Stored data entries:
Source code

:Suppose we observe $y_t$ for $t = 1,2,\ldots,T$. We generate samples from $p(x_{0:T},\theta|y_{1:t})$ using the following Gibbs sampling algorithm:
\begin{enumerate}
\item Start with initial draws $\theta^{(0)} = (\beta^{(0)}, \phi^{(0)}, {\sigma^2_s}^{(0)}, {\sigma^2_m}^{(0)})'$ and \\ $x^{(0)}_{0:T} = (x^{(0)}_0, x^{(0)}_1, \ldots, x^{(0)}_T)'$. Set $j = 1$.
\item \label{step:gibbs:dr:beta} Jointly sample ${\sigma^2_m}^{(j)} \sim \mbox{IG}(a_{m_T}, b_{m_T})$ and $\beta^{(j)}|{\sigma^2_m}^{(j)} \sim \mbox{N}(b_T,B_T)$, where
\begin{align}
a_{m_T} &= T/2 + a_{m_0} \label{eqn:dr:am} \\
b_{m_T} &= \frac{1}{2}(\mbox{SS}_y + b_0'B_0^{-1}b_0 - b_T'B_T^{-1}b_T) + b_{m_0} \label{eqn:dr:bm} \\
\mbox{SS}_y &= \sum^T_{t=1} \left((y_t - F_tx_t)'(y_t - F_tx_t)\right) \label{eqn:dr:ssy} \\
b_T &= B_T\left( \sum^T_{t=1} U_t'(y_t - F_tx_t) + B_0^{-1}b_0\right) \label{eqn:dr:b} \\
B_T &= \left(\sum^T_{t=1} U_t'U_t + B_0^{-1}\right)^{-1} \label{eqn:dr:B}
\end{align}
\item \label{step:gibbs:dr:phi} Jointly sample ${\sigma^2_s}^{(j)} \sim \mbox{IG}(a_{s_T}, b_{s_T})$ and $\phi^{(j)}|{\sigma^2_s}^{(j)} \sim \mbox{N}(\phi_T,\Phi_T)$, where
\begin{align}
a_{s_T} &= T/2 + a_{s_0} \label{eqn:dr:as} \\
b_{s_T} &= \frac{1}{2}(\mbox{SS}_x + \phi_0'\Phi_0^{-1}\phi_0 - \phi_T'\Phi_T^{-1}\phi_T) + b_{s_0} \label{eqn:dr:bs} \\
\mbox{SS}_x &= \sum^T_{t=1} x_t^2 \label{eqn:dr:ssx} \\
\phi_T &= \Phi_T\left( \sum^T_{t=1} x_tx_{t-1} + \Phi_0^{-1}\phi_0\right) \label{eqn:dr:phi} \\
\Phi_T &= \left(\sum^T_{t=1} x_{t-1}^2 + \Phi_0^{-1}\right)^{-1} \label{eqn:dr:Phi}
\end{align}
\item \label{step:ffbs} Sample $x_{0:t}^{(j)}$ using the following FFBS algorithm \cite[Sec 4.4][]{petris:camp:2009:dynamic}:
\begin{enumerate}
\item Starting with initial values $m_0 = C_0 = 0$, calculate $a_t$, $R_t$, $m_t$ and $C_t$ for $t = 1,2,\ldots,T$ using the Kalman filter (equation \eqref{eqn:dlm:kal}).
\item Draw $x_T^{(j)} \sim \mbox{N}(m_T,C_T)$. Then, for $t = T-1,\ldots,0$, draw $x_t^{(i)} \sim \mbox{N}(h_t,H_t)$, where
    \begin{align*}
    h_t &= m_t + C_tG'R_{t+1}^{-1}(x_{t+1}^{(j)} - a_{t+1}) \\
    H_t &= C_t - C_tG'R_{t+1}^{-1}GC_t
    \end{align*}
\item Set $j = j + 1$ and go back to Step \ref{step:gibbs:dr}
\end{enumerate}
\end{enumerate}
---
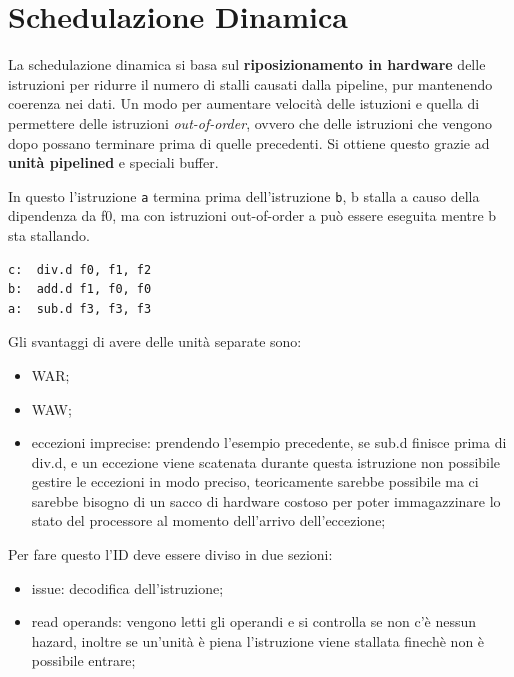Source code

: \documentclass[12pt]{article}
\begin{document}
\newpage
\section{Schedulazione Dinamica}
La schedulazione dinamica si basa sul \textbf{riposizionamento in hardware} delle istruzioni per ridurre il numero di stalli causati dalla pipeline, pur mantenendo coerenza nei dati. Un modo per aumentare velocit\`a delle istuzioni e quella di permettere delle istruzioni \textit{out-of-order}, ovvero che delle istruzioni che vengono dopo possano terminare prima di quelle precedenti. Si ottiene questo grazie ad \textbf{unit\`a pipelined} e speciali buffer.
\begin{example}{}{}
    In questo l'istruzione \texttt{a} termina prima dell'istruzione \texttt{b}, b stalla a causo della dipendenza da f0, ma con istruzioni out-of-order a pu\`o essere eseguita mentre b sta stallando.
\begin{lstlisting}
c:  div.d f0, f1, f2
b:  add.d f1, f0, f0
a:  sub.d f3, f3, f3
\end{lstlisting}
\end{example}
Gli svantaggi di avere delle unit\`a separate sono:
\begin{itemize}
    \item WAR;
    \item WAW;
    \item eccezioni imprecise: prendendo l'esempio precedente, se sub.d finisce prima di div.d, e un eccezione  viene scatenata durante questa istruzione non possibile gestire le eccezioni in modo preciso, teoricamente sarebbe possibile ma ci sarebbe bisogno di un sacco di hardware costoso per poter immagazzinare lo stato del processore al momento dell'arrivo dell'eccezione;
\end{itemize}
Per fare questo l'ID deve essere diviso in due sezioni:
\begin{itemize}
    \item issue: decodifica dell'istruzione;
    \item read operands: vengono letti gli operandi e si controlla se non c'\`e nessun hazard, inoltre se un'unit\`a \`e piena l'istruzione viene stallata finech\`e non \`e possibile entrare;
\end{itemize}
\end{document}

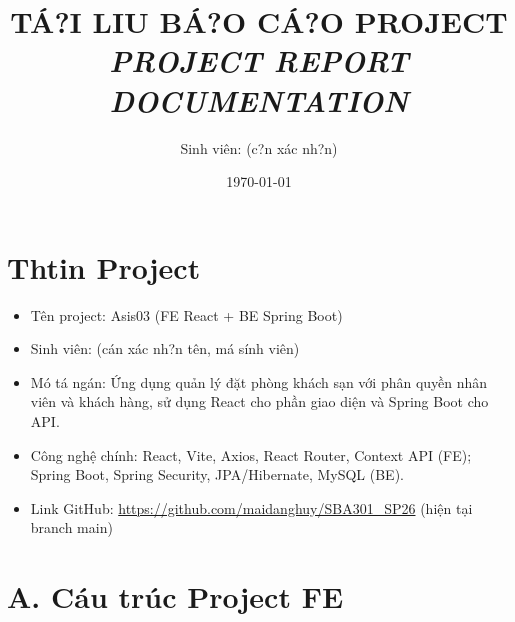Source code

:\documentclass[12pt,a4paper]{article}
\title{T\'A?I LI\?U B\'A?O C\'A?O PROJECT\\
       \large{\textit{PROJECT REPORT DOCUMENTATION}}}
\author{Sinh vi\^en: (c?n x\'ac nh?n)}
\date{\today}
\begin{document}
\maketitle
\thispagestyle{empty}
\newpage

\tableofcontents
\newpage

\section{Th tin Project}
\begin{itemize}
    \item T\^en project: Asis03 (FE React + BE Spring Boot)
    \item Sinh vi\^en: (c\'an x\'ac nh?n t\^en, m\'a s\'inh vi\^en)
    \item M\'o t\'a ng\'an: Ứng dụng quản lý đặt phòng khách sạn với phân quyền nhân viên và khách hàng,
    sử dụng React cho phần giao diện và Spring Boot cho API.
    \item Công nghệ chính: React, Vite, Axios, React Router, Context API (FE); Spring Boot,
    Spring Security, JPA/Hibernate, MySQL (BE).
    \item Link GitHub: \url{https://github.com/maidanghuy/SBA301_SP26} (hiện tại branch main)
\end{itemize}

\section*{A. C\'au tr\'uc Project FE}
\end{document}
* * *
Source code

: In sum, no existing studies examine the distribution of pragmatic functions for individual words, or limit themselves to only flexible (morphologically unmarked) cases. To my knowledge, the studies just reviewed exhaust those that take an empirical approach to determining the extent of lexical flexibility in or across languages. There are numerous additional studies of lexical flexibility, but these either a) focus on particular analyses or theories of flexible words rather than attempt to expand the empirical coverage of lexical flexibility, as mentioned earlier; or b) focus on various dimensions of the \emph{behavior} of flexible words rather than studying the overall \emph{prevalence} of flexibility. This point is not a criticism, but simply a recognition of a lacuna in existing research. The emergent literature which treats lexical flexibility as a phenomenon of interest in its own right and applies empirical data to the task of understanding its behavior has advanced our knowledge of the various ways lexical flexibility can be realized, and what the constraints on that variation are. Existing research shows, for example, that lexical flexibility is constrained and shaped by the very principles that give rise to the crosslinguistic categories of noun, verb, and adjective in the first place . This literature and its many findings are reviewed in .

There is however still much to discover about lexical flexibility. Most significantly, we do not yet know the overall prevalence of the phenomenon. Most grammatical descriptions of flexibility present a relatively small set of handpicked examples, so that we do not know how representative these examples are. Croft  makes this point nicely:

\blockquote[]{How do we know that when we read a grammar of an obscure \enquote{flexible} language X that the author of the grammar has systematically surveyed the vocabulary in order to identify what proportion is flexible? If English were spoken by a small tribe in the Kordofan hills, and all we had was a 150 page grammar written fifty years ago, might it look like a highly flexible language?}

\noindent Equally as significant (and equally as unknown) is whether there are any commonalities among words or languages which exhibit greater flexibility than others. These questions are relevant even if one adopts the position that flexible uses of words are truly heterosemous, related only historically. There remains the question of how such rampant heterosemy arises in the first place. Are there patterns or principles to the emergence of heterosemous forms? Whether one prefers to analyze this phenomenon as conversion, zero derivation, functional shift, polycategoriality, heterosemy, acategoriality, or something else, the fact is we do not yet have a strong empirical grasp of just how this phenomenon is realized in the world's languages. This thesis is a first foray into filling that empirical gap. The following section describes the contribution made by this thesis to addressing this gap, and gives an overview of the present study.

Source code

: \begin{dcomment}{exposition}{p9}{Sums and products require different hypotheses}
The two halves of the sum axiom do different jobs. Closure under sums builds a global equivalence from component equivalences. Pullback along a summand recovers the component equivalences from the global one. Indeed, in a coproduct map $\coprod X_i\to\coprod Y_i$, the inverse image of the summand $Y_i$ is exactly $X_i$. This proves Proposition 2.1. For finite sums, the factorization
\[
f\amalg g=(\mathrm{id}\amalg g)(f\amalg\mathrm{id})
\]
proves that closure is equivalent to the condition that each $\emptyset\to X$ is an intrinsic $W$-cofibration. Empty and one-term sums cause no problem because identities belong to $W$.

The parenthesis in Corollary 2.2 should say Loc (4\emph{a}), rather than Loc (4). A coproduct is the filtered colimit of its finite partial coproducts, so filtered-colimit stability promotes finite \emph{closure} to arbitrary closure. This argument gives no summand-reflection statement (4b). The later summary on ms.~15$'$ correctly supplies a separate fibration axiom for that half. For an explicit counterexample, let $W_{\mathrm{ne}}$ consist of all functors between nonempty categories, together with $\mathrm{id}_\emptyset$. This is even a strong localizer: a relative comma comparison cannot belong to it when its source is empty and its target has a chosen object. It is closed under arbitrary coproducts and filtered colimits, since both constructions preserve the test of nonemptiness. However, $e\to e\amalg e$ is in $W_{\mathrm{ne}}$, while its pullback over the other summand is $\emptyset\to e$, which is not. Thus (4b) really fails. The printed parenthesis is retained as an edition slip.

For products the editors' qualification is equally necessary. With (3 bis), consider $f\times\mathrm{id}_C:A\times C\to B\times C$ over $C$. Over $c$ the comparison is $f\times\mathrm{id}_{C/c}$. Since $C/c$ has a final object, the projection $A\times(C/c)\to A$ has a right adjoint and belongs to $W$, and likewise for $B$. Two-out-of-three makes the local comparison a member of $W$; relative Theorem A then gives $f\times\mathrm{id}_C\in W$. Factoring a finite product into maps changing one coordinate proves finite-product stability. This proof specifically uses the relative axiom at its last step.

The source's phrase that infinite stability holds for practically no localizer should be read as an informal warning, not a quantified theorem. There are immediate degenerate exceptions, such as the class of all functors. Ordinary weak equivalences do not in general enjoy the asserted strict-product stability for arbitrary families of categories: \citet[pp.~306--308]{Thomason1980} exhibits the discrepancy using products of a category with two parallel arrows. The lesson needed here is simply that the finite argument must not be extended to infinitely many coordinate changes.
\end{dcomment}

Work to be completed
Each line of the entries that contains "textit" counts once; state the total as a bare number.

Task response
2